Protein aggregation in neurons following OGD: a role for Na + and Ca 2+ ionic dysregulation

J. Neurochem. (2010) 112 , 173–182. Abstract In this study, we investigated whether disruption of Na + and Ca 2+ homeostasis via activation of Na + ‐K + ‐Cl − cotransporter isoform 1 (NKCC1) and reversal of Na + /Ca 2+ exchange (NCX rev ) affects protein aggregation and degradation following oxygen–glucose deprivation (OGD). Cultured cortical neurons were subjected to 2 h OGD and 1–24 h reoxygenation (REOX).
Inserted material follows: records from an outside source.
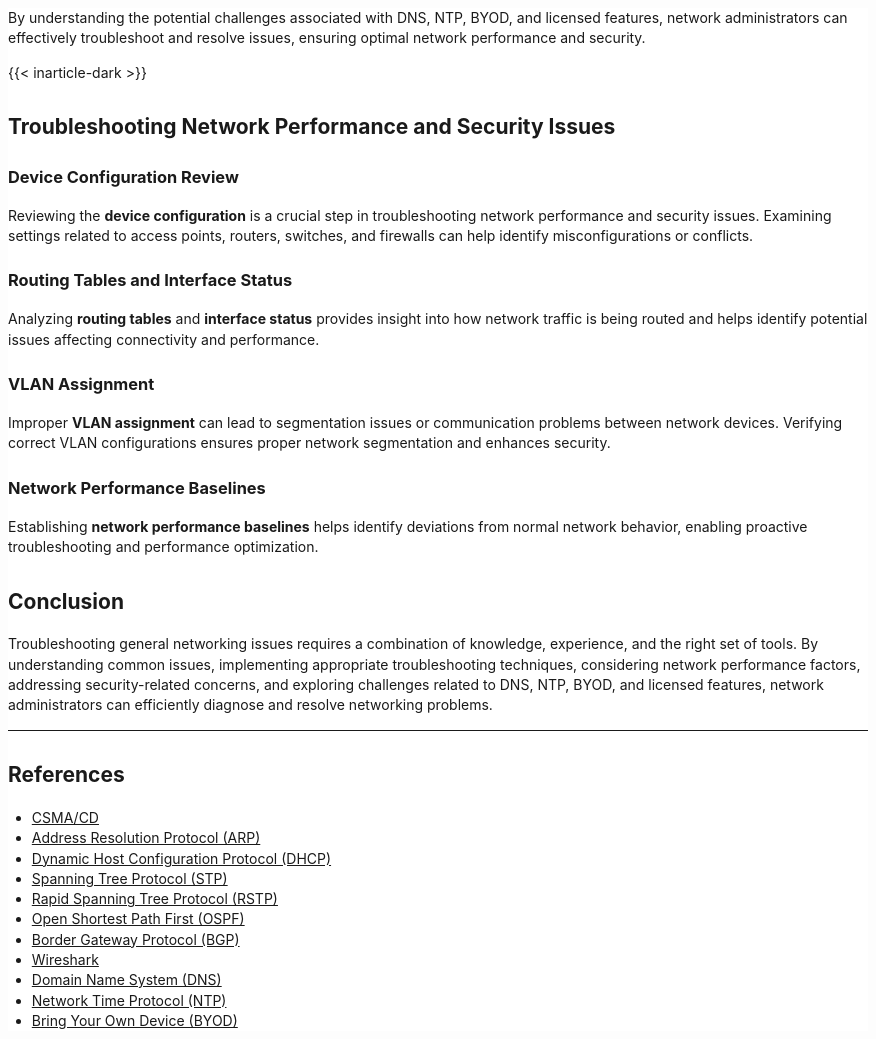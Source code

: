 By understanding the potential challenges associated with DNS, NTP, BYOD, and licensed features, network administrators can effectively troubleshoot and resolve issues, ensuring optimal network performance and security.

{{< inarticle-dark >}}

## Troubleshooting Network Performance and Security Issues

### Device Configuration Review

Reviewing the **device configuration** is a crucial step in troubleshooting network performance and security issues. Examining settings related to access points, routers, switches, and firewalls can help identify misconfigurations or conflicts.

### Routing Tables and Interface Status

Analyzing **routing tables** and **interface status** provides insight into how network traffic is being routed and helps identify potential issues affecting connectivity and performance.

### VLAN Assignment

Improper **VLAN assignment** can lead to segmentation issues or communication problems between network devices. Verifying correct VLAN configurations ensures proper network segmentation and enhances security.

### Network Performance Baselines

Establishing **network performance baselines** helps identify deviations from normal network behavior, enabling proactive troubleshooting and performance optimization.


## Conclusion

Troubleshooting general networking issues requires a combination of knowledge, experience, and the right set of tools. By understanding common issues, implementing appropriate troubleshooting techniques, considering network performance factors, addressing security-related concerns, and exploring challenges related to DNS, NTP, BYOD, and licensed features, network administrators can efficiently diagnose and resolve networking problems.

___
## References

- [CSMA/CD](https://en.wikipedia.org/wiki/Carrier_sense_multiple_access_with_collision_detection)
- [Address Resolution Protocol (ARP)](https://en.wikipedia.org/wiki/Address_Resolution_Protocol)
- [Dynamic Host Configuration Protocol (DHCP)](https://en.wikipedia.org/wiki/Dynamic_Host_Configuration_Protocol)
- [Spanning Tree Protocol (STP)](https://en.wikipedia.org/wiki/Spanning_Tree_Protocol)
- [Rapid Spanning Tree Protocol (RSTP)](https://en.wikipedia.org/wiki/Rapid_Spanning_Tree_Protocol)
- [Open Shortest Path First (OSPF)](https://en.wikipedia.org/wiki/Open_Shortest_Path_First)
- [Border Gateway Protocol (BGP)](https://en.wikipedia.org/wiki/Border_Gateway_Protocol)
- [Wireshark](https://www.wireshark.org/)
- [Domain Name System (DNS)](https://en.wikipedia.org/wiki/Domain_Name_System)
- [Network Time Protocol (NTP)](https://en.wikipedia.org/wiki/Network_Time_Protocol)
- [Bring Your Own Device (BYOD)](https://en.wikipedia.org/wiki/Bring_your_own_device)
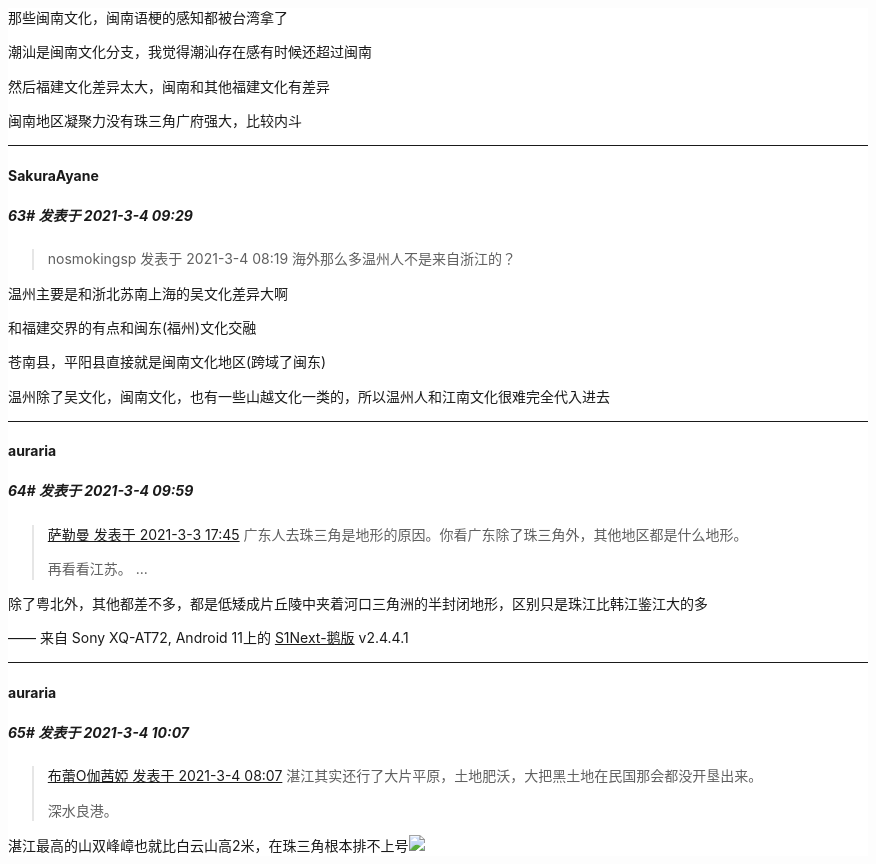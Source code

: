 
那些闽南文化，闽南语梗的感知都被台湾拿了


潮汕是闽南文化分支，我觉得潮汕存在感有时候还超过闽南


然后福建文化差异太大，闽南和其他福建文化有差异


闽南地区凝聚力没有珠三角广府强大，比较内斗


-----

####  SakuraAyane  
##### 63#       发表于 2021-3-4 09:29


<blockquote>nosmokingsp 发表于 2021-3-4 08:19
海外那么多温州人不是来自浙江的？</blockquote>
温州主要是和浙北苏南上海的吴文化差异大啊


和福建交界的有点和闽东(福州)文化交融


苍南县，平阳县直接就是闽南文化地区(跨域了闽东)


温州除了吴文化，闽南文化，也有一些山越文化一类的，所以温州人和江南文化很难完全代入进去


-----

####  auraria  
##### 64#       发表于 2021-3-4 09:59


<blockquote><a href="httphttps://bbs.saraba1st.com/2b/forum.php?mod=redirect&amp;goto=findpost&amp;pid=50499912&amp;ptid=1991017" target="_blank">萨勒曼 发表于 2021-3-3 17:45</a>
广东人去珠三角是地形的原因。你看广东除了珠三角外，其他地区都是什么地形。

再看看江苏。 ...</blockquote>
除了粤北外，其他都差不多，都是低矮成片丘陵中夹着河口三角洲的半封闭地形，区别只是珠江比韩江鉴江大的多

—— 来自 Sony XQ-AT72, Android 11上的 [S1Next-鹅版](https://github.com/ykrank/S1-Next/releases) v2.4.4.1


-----

####  auraria  
##### 65#       发表于 2021-3-4 10:07


<blockquote><a href="httphttps://bbs.saraba1st.com/2b/forum.php?mod=redirect&amp;goto=findpost&amp;pid=50504627&amp;ptid=1991017" target="_blank">布蕾O伽茜婭 发表于 2021-3-4 08:07</a>
湛江其实还行了大片平原，土地肥沃，大把黑土地在民国那会都没开垦出来。

深水良港。</blockquote>
湛江最高的山双峰嶂也就比白云山高2米，在珠三角根本排不上号<img src="https://static.saraba1st.com/image/smiley/face2017/067.png" referrerpolicy="no-referrer">
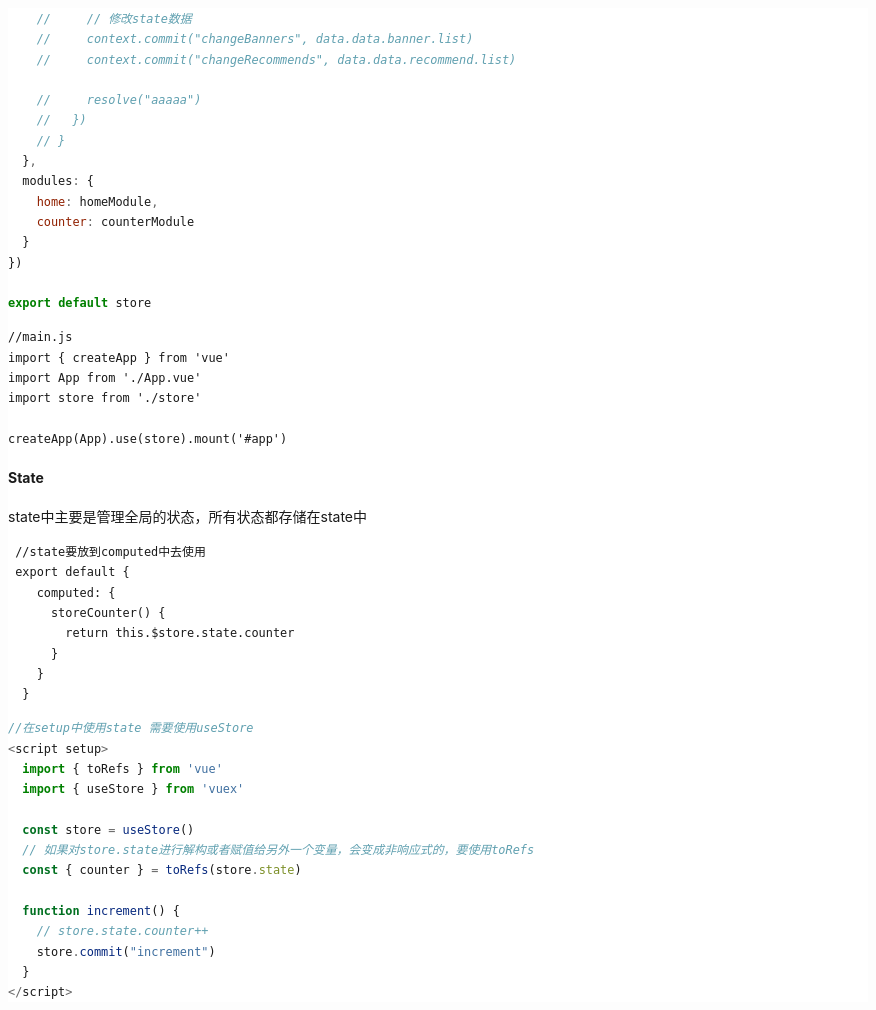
 ```js
    //     // 修改state数据
    //     context.commit("changeBanners", data.data.banner.list)
    //     context.commit("changeRecommends", data.data.recommend.list)

    //     resolve("aaaaa")
    //   })
    // }
  },
  modules: {
    home: homeModule,
    counter: counterModule
  }
})

export default store
```

```
//main.js
import { createApp } from 'vue'
import App from './App.vue'
import store from './store'

createApp(App).use(store).mount('#app')
```

#### State

state中主要是管理全局的状态，所有状态都存储在state中

```
 //state要放到computed中去使用
 export default {
    computed: {
      storeCounter() {
        return this.$store.state.counter
      }
    }
  }
```

```js
//在setup中使用state 需要使用useStore
<script setup>
  import { toRefs } from 'vue'
  import { useStore } from 'vuex'

  const store = useStore()
  // 如果对store.state进行解构或者赋值给另外一个变量，会变成非响应式的，要使用toRefs
  const { counter } = toRefs(store.state)
  
  function increment() {
    // store.state.counter++
    store.commit("increment")
  }
</script>
```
Redistribution of ubiquitin and formation of ubiquitin‐conjugated protein aggregates occurred in neurons as early as 2 h REOX. The protein aggregation progressed further by 8 h REOX. There was no significant recovery at 24 h REOX. Moreover, the proteasome activity in neurons was inhibited by 80–90% during 2–8 h REOX and recovered partially at 24 h REOX. Interestingly, pharmacological inhibition or genetic ablation of NKCC1 activity significantly decreased accumulation of ubiquitin‐conjugated protein aggregates and improved proteasome activity. A similar protective effect was obtained by blocking NCX rev activity. Inhibition of NKCC1 activity also preserved intracellular ATP and Na + homeostasis during 0–24 h REOX. In a positive control study, disruption of endoplasmic reticulum Ca 2+ with thapsigargin triggered redistribution of free ubiquitin and protein aggregation. We conclude that overstimulation of NKCC1 and NCX rev following OGD/REOX partially contributes to protein aggregation and proteasome dysfunction as a result of ionic dysregulation.